→ ASSIGNMENT
Each entry must be given again exactly as it appears, with images excluded.

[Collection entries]
>>>

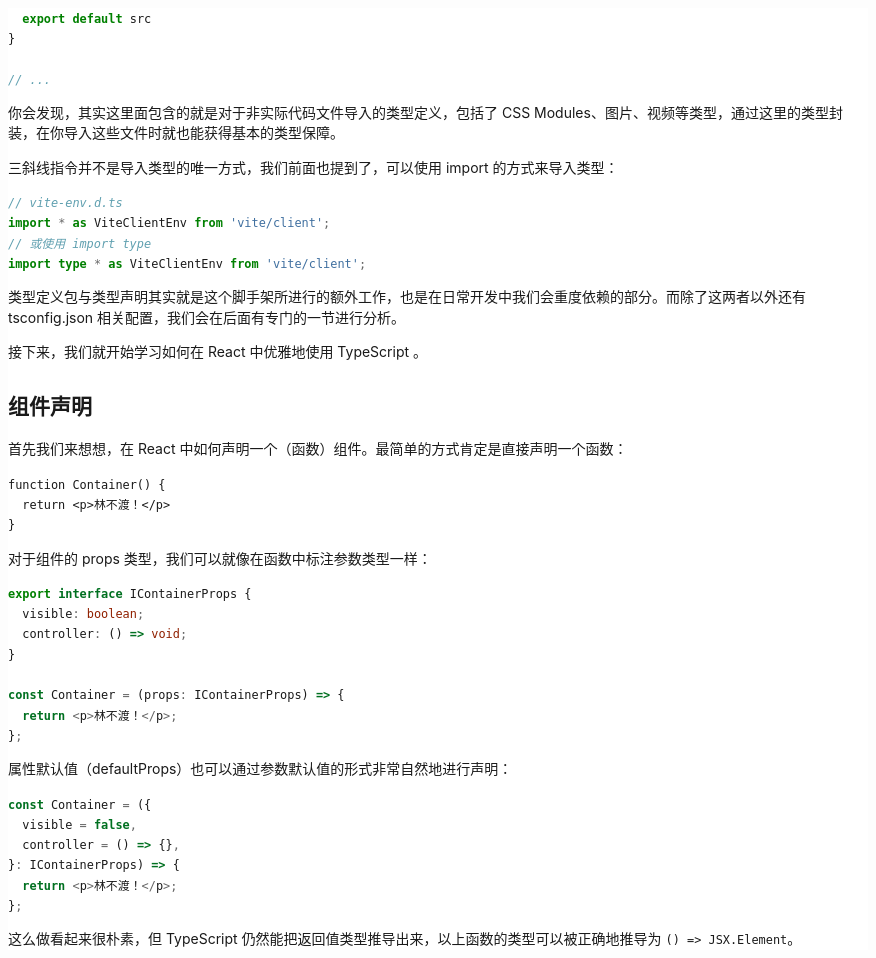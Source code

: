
 ```typescript
  export default src
}

// ...
```

你会发现，其实这里面包含的就是对于非实际代码文件导入的类型定义，包括了 CSS Modules、图片、视频等类型，通过这里的类型封装，在你导入这些文件时就也能获得基本的类型保障。

三斜线指令并不是导入类型的唯一方式，我们前面也提到了，可以使用 import 的方式来导入类型：

```typescript
// vite-env.d.ts
import * as ViteClientEnv from 'vite/client';
// 或使用 import type
import type * as ViteClientEnv from 'vite/client';
```

类型定义包与类型声明其实就是这个脚手架所进行的额外工作，也是在日常开发中我们会重度依赖的部分。而除了这两者以外还有 tsconfig.json 相关配置，我们会在后面有专门的一节进行分析。

接下来，我们就开始学习如何在 React 中优雅地使用 TypeScript 。

## 组件声明

首先我们来想想，在 React 中如何声明一个（函数）组件。最简单的方式肯定是直接声明一个函数：

```tsx
function Container() {
  return <p>林不渡！</p>
}
```

对于组件的 props 类型，我们可以就像在函数中标注参数类型一样：

```typescript
export interface IContainerProps {
  visible: boolean;
  controller: () => void;
}

const Container = (props: IContainerProps) => {
  return <p>林不渡！</p>;
};
```

属性默认值（defaultProps）也可以通过参数默认值的形式非常自然地进行声明：

```typescript
const Container = ({
  visible = false,
  controller = () => {},
}: IContainerProps) => {
  return <p>林不渡！</p>;
};
```

这么做看起来很朴素，但 TypeScript 仍然能把返回值类型推导出来，以上函数的类型可以被正确地推导为 `() => JSX.Element`。
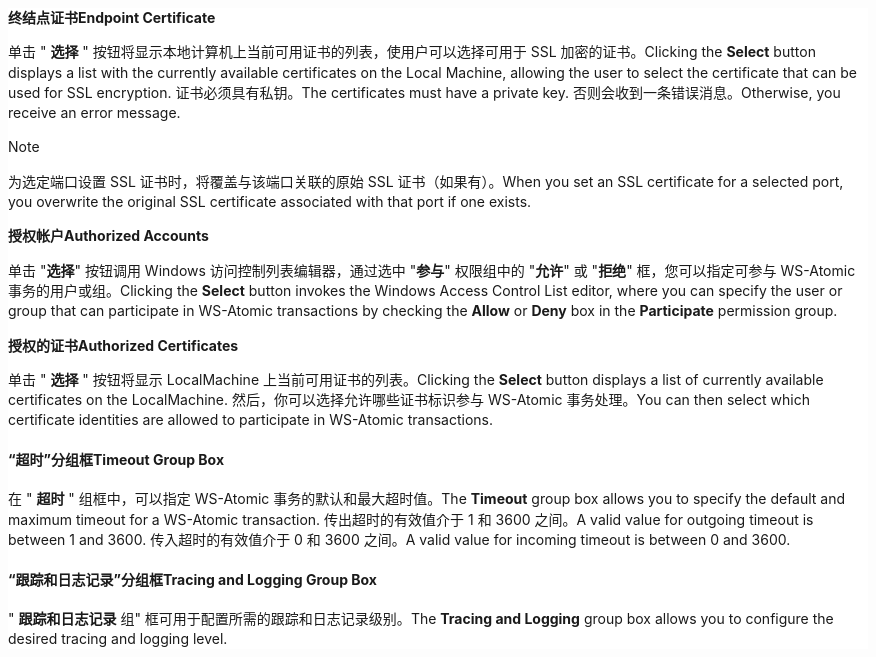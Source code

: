  <span data-ttu-id="6fff9-142">**终结点证书**</span><span class="sxs-lookup"><span data-stu-id="6fff9-142">**Endpoint Certificate**</span></span>

 <span data-ttu-id="6fff9-143">单击 " **选择** " 按钮将显示本地计算机上当前可用证书的列表，使用户可以选择可用于 SSL 加密的证书。</span><span class="sxs-lookup"><span data-stu-id="6fff9-143">Clicking the **Select** button displays a list with the currently available certificates on the Local Machine, allowing the user to select the certificate that can be used for SSL encryption.</span></span> <span data-ttu-id="6fff9-144">证书必须具有私钥。</span><span class="sxs-lookup"><span data-stu-id="6fff9-144">The certificates must have a private key.</span></span> <span data-ttu-id="6fff9-145">否则会收到一条错误消息。</span><span class="sxs-lookup"><span data-stu-id="6fff9-145">Otherwise, you receive an error message.</span></span>

> [!NOTE]
> <span data-ttu-id="6fff9-146">为选定端口设置 SSL 证书时，将覆盖与该端口关联的原始 SSL 证书（如果有）。</span><span class="sxs-lookup"><span data-stu-id="6fff9-146">When you set an SSL certificate for a selected port, you overwrite the original SSL certificate associated with that port if one exists.</span></span>

 <span data-ttu-id="6fff9-147">**授权帐户**</span><span class="sxs-lookup"><span data-stu-id="6fff9-147">**Authorized Accounts**</span></span>

 <span data-ttu-id="6fff9-148">单击 "**选择**" 按钮调用 Windows 访问控制列表编辑器，通过选中 "**参与**" 权限组中的 "**允许**" 或 "**拒绝**" 框，您可以指定可参与 WS-Atomic 事务的用户或组。</span><span class="sxs-lookup"><span data-stu-id="6fff9-148">Clicking the **Select** button invokes the Windows Access Control List editor, where you can specify the user or group that can participate in WS-Atomic transactions by checking the **Allow** or **Deny** box in the **Participate** permission group.</span></span>

 <span data-ttu-id="6fff9-149">**授权的证书**</span><span class="sxs-lookup"><span data-stu-id="6fff9-149">**Authorized Certificates**</span></span>

 <span data-ttu-id="6fff9-150">单击 " **选择** " 按钮将显示 LocalMachine 上当前可用证书的列表。</span><span class="sxs-lookup"><span data-stu-id="6fff9-150">Clicking the **Select** button displays a list of currently available certificates on the LocalMachine.</span></span> <span data-ttu-id="6fff9-151">然后，你可以选择允许哪些证书标识参与 WS-Atomic 事务处理。</span><span class="sxs-lookup"><span data-stu-id="6fff9-151">You can then select which certificate identities are allowed to participate in WS-Atomic transactions.</span></span>

#### <a name="timeout-group-box"></a><span data-ttu-id="6fff9-152">“超时”分组框</span><span class="sxs-lookup"><span data-stu-id="6fff9-152">Timeout Group Box</span></span>

<span data-ttu-id="6fff9-153">在 " **超时** " 组框中，可以指定 WS-Atomic 事务的默认和最大超时值。</span><span class="sxs-lookup"><span data-stu-id="6fff9-153">The **Timeout** group box allows you to specify the default and maximum timeout for a WS-Atomic transaction.</span></span> <span data-ttu-id="6fff9-154">传出超时的有效值介于 1 和 3600 之间。</span><span class="sxs-lookup"><span data-stu-id="6fff9-154">A valid value for outgoing timeout is between 1 and 3600.</span></span> <span data-ttu-id="6fff9-155">传入超时的有效值介于 0 和 3600 之间。</span><span class="sxs-lookup"><span data-stu-id="6fff9-155">A valid value for incoming timeout is between 0 and 3600.</span></span>

#### <a name="tracing-and-logging-group-box"></a><span data-ttu-id="6fff9-156">“跟踪和日志记录”分组框</span><span class="sxs-lookup"><span data-stu-id="6fff9-156">Tracing and Logging Group Box</span></span>

<span data-ttu-id="6fff9-157">" **跟踪和日志记录** 组" 框可用于配置所需的跟踪和日志记录级别。</span><span class="sxs-lookup"><span data-stu-id="6fff9-157">The **Tracing and Logging** group box allows you to configure the desired tracing and logging level.</span></span>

<<<

→ YOUR RESPONSE
Source code

:
 ```typescript
  export default src
}

// ...
```

你会发现，其实这里面包含的就是对于非实际代码文件导入的类型定义，包括了 CSS Modules、图片、视频等类型，通过这里的类型封装，在你导入这些文件时就也能获得基本的类型保障。

三斜线指令并不是导入类型的唯一方式，我们前面也提到了，可以使用 import 的方式来导入类型：

```typescript
// vite-env.d.ts
import * as ViteClientEnv from 'vite/client';
// 或使用 import type
import type * as ViteClientEnv from 'vite/client';
```

类型定义包与类型声明其实就是这个脚手架所进行的额外工作，也是在日常开发中我们会重度依赖的部分。而除了这两者以外还有 tsconfig.json 相关配置，我们会在后面有专门的一节进行分析。

接下来，我们就开始学习如何在 React 中优雅地使用 TypeScript 。

## 组件声明

首先我们来想想，在 React 中如何声明一个（函数）组件。最简单的方式肯定是直接声明一个函数：

```tsx
function Container() {
  return <p>林不渡！</p>
}
```

对于组件的 props 类型，我们可以就像在函数中标注参数类型一样：

```typescript
export interface IContainerProps {
  visible: boolean;
  controller: () => void;
}

const Container = (props: IContainerProps) => {
  return <p>林不渡！</p>;
};
```

属性默认值（defaultProps）也可以通过参数默认值的形式非常自然地进行声明：

```typescript
const Container = ({
  visible = false,
  controller = () => {},
}: IContainerProps) => {
  return <p>林不渡！</p>;
};
```

这么做看起来很朴素，但 TypeScript 仍然能把返回值类型推导出来，以上函数的类型可以被正确地推导为 `() => JSX.Element`。
Source code

:  <span data-ttu-id="6fff9-142">**终结点证书**</span><span class="sxs-lookup"><span data-stu-id="6fff9-142">**Endpoint Certificate**</span></span>

 <span data-ttu-id="6fff9-143">单击 " **选择** " 按钮将显示本地计算机上当前可用证书的列表，使用户可以选择可用于 SSL 加密的证书。</span><span class="sxs-lookup"><span data-stu-id="6fff9-143">Clicking the **Select** button displays a list with the currently available certificates on the Local Machine, allowing the user to select the certificate that can be used for SSL encryption.</span></span> <span data-ttu-id="6fff9-144">证书必须具有私钥。</span><span class="sxs-lookup"><span data-stu-id="6fff9-144">The certificates must have a private key.</span></span> <span data-ttu-id="6fff9-145">否则会收到一条错误消息。</span><span class="sxs-lookup"><span data-stu-id="6fff9-145">Otherwise, you receive an error message.</span></span>

> [!NOTE]
> <span data-ttu-id="6fff9-146">为选定端口设置 SSL 证书时，将覆盖与该端口关联的原始 SSL 证书（如果有）。</span><span class="sxs-lookup"><span data-stu-id="6fff9-146">When you set an SSL certificate for a selected port, you overwrite the original SSL certificate associated with that port if one exists.</span></span>

 <span data-ttu-id="6fff9-147">**授权帐户**</span><span class="sxs-lookup"><span data-stu-id="6fff9-147">**Authorized Accounts**</span></span>

 <span data-ttu-id="6fff9-148">单击 "**选择**" 按钮调用 Windows 访问控制列表编辑器，通过选中 "**参与**" 权限组中的 "**允许**" 或 "**拒绝**" 框，您可以指定可参与 WS-Atomic 事务的用户或组。</span><span class="sxs-lookup"><span data-stu-id="6fff9-148">Clicking the **Select** button invokes the Windows Access Control List editor, where you can specify the user or group that can participate in WS-Atomic transactions by checking the **Allow** or **Deny** box in the **Participate** permission group.</span></span>

 <span data-ttu-id="6fff9-149">**授权的证书**</span><span class="sxs-lookup"><span data-stu-id="6fff9-149">**Authorized Certificates**</span></span>

 <span data-ttu-id="6fff9-150">单击 " **选择** " 按钮将显示 LocalMachine 上当前可用证书的列表。</span><span class="sxs-lookup"><span data-stu-id="6fff9-150">Clicking the **Select** button displays a list of currently available certificates on the LocalMachine.</span></span> <span data-ttu-id="6fff9-151">然后，你可以选择允许哪些证书标识参与 WS-Atomic 事务处理。</span><span class="sxs-lookup"><span data-stu-id="6fff9-151">You can then select which certificate identities are allowed to participate in WS-Atomic transactions.</span></span>

#### <a name="timeout-group-box"></a><span data-ttu-id="6fff9-152">“超时”分组框</span><span class="sxs-lookup"><span data-stu-id="6fff9-152">Timeout Group Box</span></span>

<span data-ttu-id="6fff9-153">在 " **超时** " 组框中，可以指定 WS-Atomic 事务的默认和最大超时值。</span><span class="sxs-lookup"><span data-stu-id="6fff9-153">The **Timeout** group box allows you to specify the default and maximum timeout for a WS-Atomic transaction.</span></span> <span data-ttu-id="6fff9-154">传出超时的有效值介于 1 和 3600 之间。</span><span class="sxs-lookup"><span data-stu-id="6fff9-154">A valid value for outgoing timeout is between 1 and 3600.</span></span> <span data-ttu-id="6fff9-155">传入超时的有效值介于 0 和 3600 之间。</span><span class="sxs-lookup"><span data-stu-id="6fff9-155">A valid value for incoming timeout is between 0 and 3600.</span></span>

#### <a name="tracing-and-logging-group-box"></a><span data-ttu-id="6fff9-156">“跟踪和日志记录”分组框</span><span class="sxs-lookup"><span data-stu-id="6fff9-156">Tracing and Logging Group Box</span></span>

<span data-ttu-id="6fff9-157">" **跟踪和日志记录** 组" 框可用于配置所需的跟踪和日志记录级别。</span><span class="sxs-lookup"><span data-stu-id="6fff9-157">The **Tracing and Logging** group box allows you to configure the desired tracing and logging level.</span></span>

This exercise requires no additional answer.